A protein quality control pathway at the mitochondrial outer membrane

Meredith B Metzger et al. Elife. 2020.

. 2020 Mar 2:9:e51065.

doi: 10.7554/eLife.51065.

Authors

Meredith B Metzger¹, Jessica L Scales¹, Mitchell F Dunklebarger¹, Jadranka Loncarek¹, Allan M Weissman¹

Affiliation

¹ Laboratory of Protein Dynamics and Signaling, Center for Cancer Research, National Cancer Institute at Frederick, Frederick, United States.

PMID: 32118579
PMCID: PMC7136024
DOI: 10.7554/eLife.51065

Abstract

Maintaining the essential functions of mitochondria requires mechanisms to recognize and remove misfolded proteins. However, quality control (QC) pathways for misfolded mitochondrial proteins remain poorly defined. Here, we establish temperature-sensitive (ts-) peripheral mitochondrial outer membrane (MOM) proteins as novel model QC substrates in Saccharomyces cerevisiae. The ts- proteins sen2-1HA^ts and sam35-2HA^ts are degraded from the MOM by the ubiquitin-proteasome system. Ubiquitination of sen2-1HA^ts is mediated by the ubiquitin ligase (E3) Ubr1, while sam35-2HA^ts is ubiquitinated primarily by San1. Mitochondria-associated degradation (MAD) of both substrates requires the SSA family of Hsp70s and the Hsp40 Sis1, providing the first evidence for chaperone involvement in MAD. In addition to a role for the Cdc48-Npl4-Ufd1 AAA-ATPase complex, Doa1 and a mitochondrial pool of the transmembrane Cdc48 adaptor, Ubx2, are implicated in their degradation. This study reveals a unique QC pathway comprised of a combination of cytosolic and mitochondrial factors that distinguish it from other cellular QC pathways.

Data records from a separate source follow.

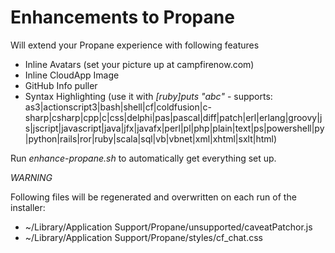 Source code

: # Enhancements to Propane

Will extend your Propane experience with following features

* Inline Avatars (set your picture up at campfirenow.com)
* Inline CloudApp Image
* GitHub Info puller
* Syntax Highlighting (use it with *[ruby]puts "abc"* - supports: as3|actionscript3|bash|shell|cf|coldfusion|c-sharp|csharp|cpp|c|css|delphi|pas|pascal|diff|patch|erl|erlang|groovy|js|jscript|javascript|java|jfx|javafx|perl|pl|php|plain|text|ps|powershell|py|python|rails|ror|ruby|scala|sql|vb|vbnet|xml|xhtml|sxlt|html)

Run *enhance-propane.sh* to automatically get everything set up.

*WARNING*

Following files will be regenerated and overwritten on each run of the installer:

* ~/Library/Application Support/Propane/unsupported/caveatPatchor.js
* ~/Library/Application Support/Propane/styles/cf_chat.css
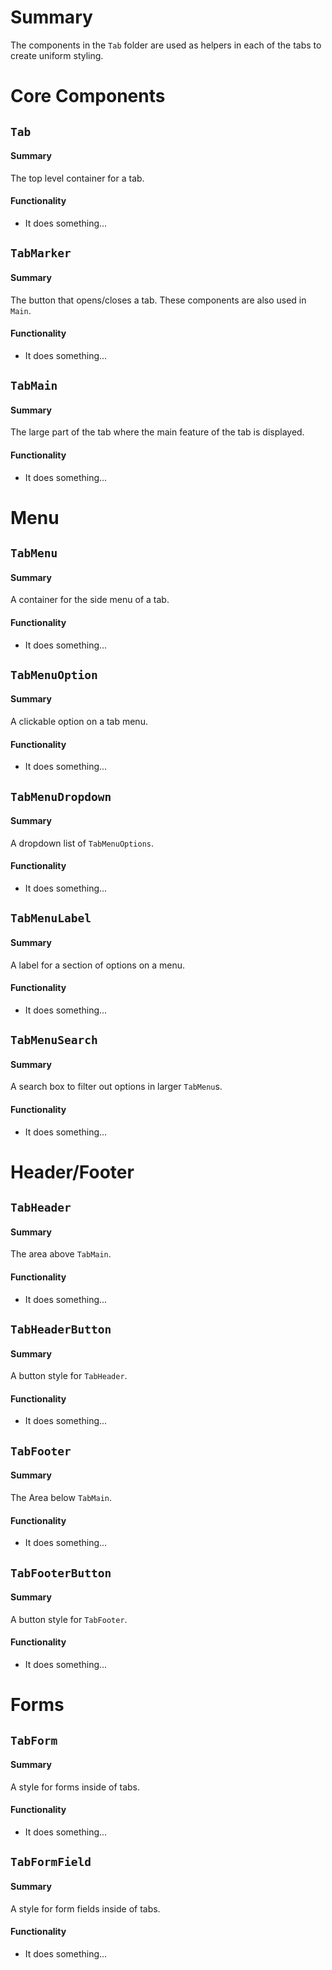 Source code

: # Summary
The components in the `Tab` folder are used as helpers in each of the tabs to create uniform styling.

# Core Components

## `Tab`

#### Summary
The top level container for a tab.

#### Functionality
* It does something...

## `TabMarker`

#### Summary
The button that opens/closes a tab. These components are also used in `Main`.

#### Functionality
* It does something...

## `TabMain`

#### Summary
The large part of the tab where the main feature of the tab is displayed.

#### Functionality
* It does something...

# Menu

## `TabMenu`

#### Summary
A container for the side menu of a tab.

#### Functionality
* It does something...

## `TabMenuOption`

#### Summary
A clickable option on a tab menu.

#### Functionality
* It does something...

## `TabMenuDropdown`

#### Summary
A dropdown list of `TabMenuOptions`.

#### Functionality
* It does something...

## `TabMenuLabel`

#### Summary
A label for a section of options on a menu.

#### Functionality
* It does something...

## `TabMenuSearch`

#### Summary
A search box to filter out options in larger `TabMenu`s.

#### Functionality
* It does something...

# Header/Footer

## `TabHeader`

#### Summary
The area above `TabMain`.

#### Functionality
* It does something...

## `TabHeaderButton`

#### Summary
A button style for `TabHeader`.

#### Functionality
* It does something...

## `TabFooter`

#### Summary
The Area below `TabMain`.

#### Functionality
* It does something...

## `TabFooterButton`

#### Summary
A button style for `TabFooter`.

#### Functionality
* It does something...

# Forms

## `TabForm`

#### Summary
A style for forms inside of tabs.

#### Functionality
* It does something...

## `TabFormField`

#### Summary
A style for form fields inside of tabs.

#### Functionality
* It does something... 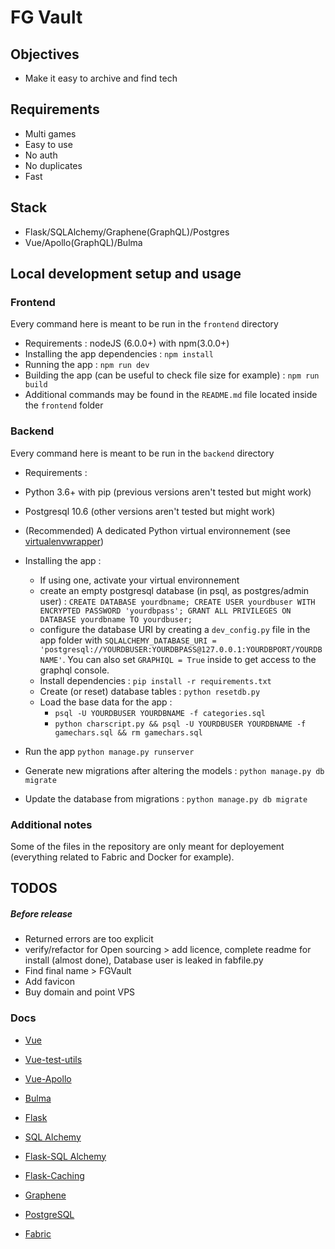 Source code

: # FG Vault

## Objectives

- Make it easy to archive and find tech


## Requirements

- Multi games
- Easy to use
- No auth
- No duplicates
- Fast

## Stack

- Flask/SQLAlchemy/Graphene(GraphQL)/Postgres
- Vue/Apollo(GraphQL)/Bulma

## Local development setup and usage

### Frontend

Every command here is meant to be run in the `frontend` directory

- Requirements : nodeJS (6.0.0+) with npm(3.0.0+)
- Installing the app dependencies : `npm install`
- Running the app : `npm run dev`
- Building the app (can be useful to check file size for example) : `npm run build`
- Additional commands may be found in the `README.md` file located inside the `frontend` folder

### Backend

Every command here is meant to be run in the `backend` directory

- Requirements :
 - Python 3.6+ with pip (previous versions aren't tested but might work)
 - Postgresql 10.6 (other versions aren't tested but might work)
 - (Recommended) A dedicated Python virtual environnement (see [virtualenvwrapper](https://virtualenvwrapper.readthedocs.io/en/latest/))

- Installing the app :
  - If using one, activate your virtual environnement
  - create an empty postgresql database (in psql, as postgres/admin user) : `CREATE DATABASE yourdbname; CREATE USER yourdbuser WITH ENCRYPTED PASSWORD 'yourdbpass'; GRANT ALL PRIVILEGES ON DATABASE yourdbname TO yourdbuser;`
  - configure the database URI by creating a `dev_config.py` file in the app folder with `SQLALCHEMY_DATABASE_URI = 'postgresql://YOURDBUSER:YOURDBPASS@127.0.0.1:YOURDBPORT/YOURDBNAME'`. You can also set `GRAPHIQL = True` inside to get access to the graphql console.
  - Install dependencies : `pip install -r requirements.txt`
  - Create (or reset) database tables : `python resetdb.py`
  - Load the base data for the app : 
    - `psql -U YOURDBUSER YOURDBNAME -f categories.sql`
    - `python charscript.py && psql -U YOURDBUSER YOURDBNAME -f gamechars.sql && rm gamechars.sql`
- Run the app `python manage.py runserver`
- Generate new migrations after altering the models : `python manage.py db migrate`
- Update the database from migrations : `python manage.py db migrate`

### Additional notes

Some of the files in the repository are only meant for deployement (everything related to Fabric and Docker for example).

## TODOS

##### Before release

- Returned errors are too explicit
- verify/refactor for Open sourcing > add licence, complete readme for install (almost done), Database user is leaked in fabfile.py
- Find final name > FGVault
- Add favicon
- Buy domain and point VPS

### Docs

- [Vue](https://vuejs.org/v2/api/)
- [Vue-test-utils](https://vue-test-utils.vuejs.org/)
- [Vue-Apollo](https://akryum.github.io/vue-apollo/guide/)
- [Bulma](https://bulma.io/documentation/)

- [Flask](http://flask.pocoo.org/docs/1.0/)
- [SQL Alchemy](https://docs.sqlalchemy.org/en/latest/)
- [Flask-SQL Alchemy](http://flask-sqlalchemy.pocoo.org/2.3/)
- [Flask-Caching](https://flask-caching.readthedocs.io/en/latest/#)
- [Graphene](https://docs.graphene-python.org/en/latest/)
- [PostgreSQL](https://www.postgresql.org/docs/current/static/index.html)

- [Fabric](http://docs.fabfile.org/en/2.4/)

Keywords: MAD; S. cerevisiae; UPS; cell biology; misfolded; quality control; yeast.

Plain language summary

Proteins are molecules that need to fold into the right shape to do their job. If proteins lose that shape, not only do they stop working but they risk clumping together and becoming toxic, potentially leading to disease. Fortunately, the cell has quality control systems that normally detect and remove misfolded proteins before they can cause damage to the cell. First, sets of proteins known as chaperones recognize the misfolded proteins, and then another class of proteins attaches a molecular tag, known as ubiquitin, to the misshapen proteins. When several ubiquitin tags are attached to a protein, forming chains of ubiquitin, it is transported to a large molecular machine within the cell called the proteasome. The proteasome unravels the protein and breaks it down into its constituent building blocks, which can then be used to create new proteins. Proteins are found throughout the different compartments of the cell and quality control processes have been well-studied in some parts of the cell but not others. Metzger et al. have now revealed how the process works on the surface of mitochondria, the compartment that provides the cell with most of its energy. To do this, they used baker’s yeast, a model laboratory organism that shares many fundamental properties with animal cells, but which is easier to manipulate genetically. The quality control process was studied using two mitochondrial proteins that had been mutated to make them sensitive to changes in temperature. This meant that, when the temperature increased from 25°C to 37°C, these proteins would begin to unravel and trigger the clean-up operation. This approach has been used previously to understand the quality control processes in other parts of the cell. By removing different quality control machinery in turn from the yeast cells, Metzger et al. could detect which were necessary for the process on mitochondria. This showed that there were many similarities with how this process happen in other parts of the cell but that the precise combination of chaperones and enzymes involved was distinct. Furthermore, when the proteasome was not working, the misfolded proteins remained on the mitochondria, showing that they are not transported to other parts of the cell to be broken down. In the future, understanding this process could help to find potential drug targets for mitochondrial diseases. The next steps will be to see how well these findings apply to human and other mammalian cells.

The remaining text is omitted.